» **SUPPLIED MATERIAL**:

▬▬▬▬▬▬▬▬▬▬

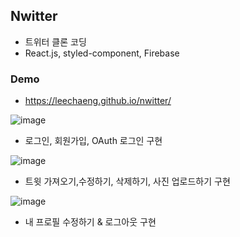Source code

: ## Nwitter

- 트위터 클론 코딩
- React.js, styled-component, Firebase

### Demo

- https://leechaeng.github.io/nwitter/

![image](https://user-images.githubusercontent.com/52696993/106436071-058f4400-64b7-11eb-926d-d38f03fa1e20.png)

- 로그인, 회원가입, OAuth 로그인 구현

![image](https://user-images.githubusercontent.com/52696993/106436299-48511c00-64b7-11eb-9273-62ca91bce12d.png)

- 트윗 가져오기,수정하기, 삭제하기, 사진 업로드하기 구현

![image](https://user-images.githubusercontent.com/52696993/106436498-7fbfc880-64b7-11eb-87fb-a16cba35b3cb.png)

- 내 프로필 수정하기 & 로그아웃 구현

▬▬▬▬▬▬▬▬▬▬

» **ACTIVITY**: Locate "- 트윗 가져오기,수정하기, 삭제하기, 사진 업로드하기 구현" in the material, then quote the line that contains it and all lines after it through the final one.

» **RESPONSE BELOW**:
- 트윗 가져오기,수정하기, 삭제하기, 사진 업로드하기 구현

![image](https://user-images.githubusercontent.com/52696993/106436498-7fbfc880-64b7-11eb-87fb-a16cba35b3cb.png)

- 내 프로필 수정하기 & 로그아웃 구현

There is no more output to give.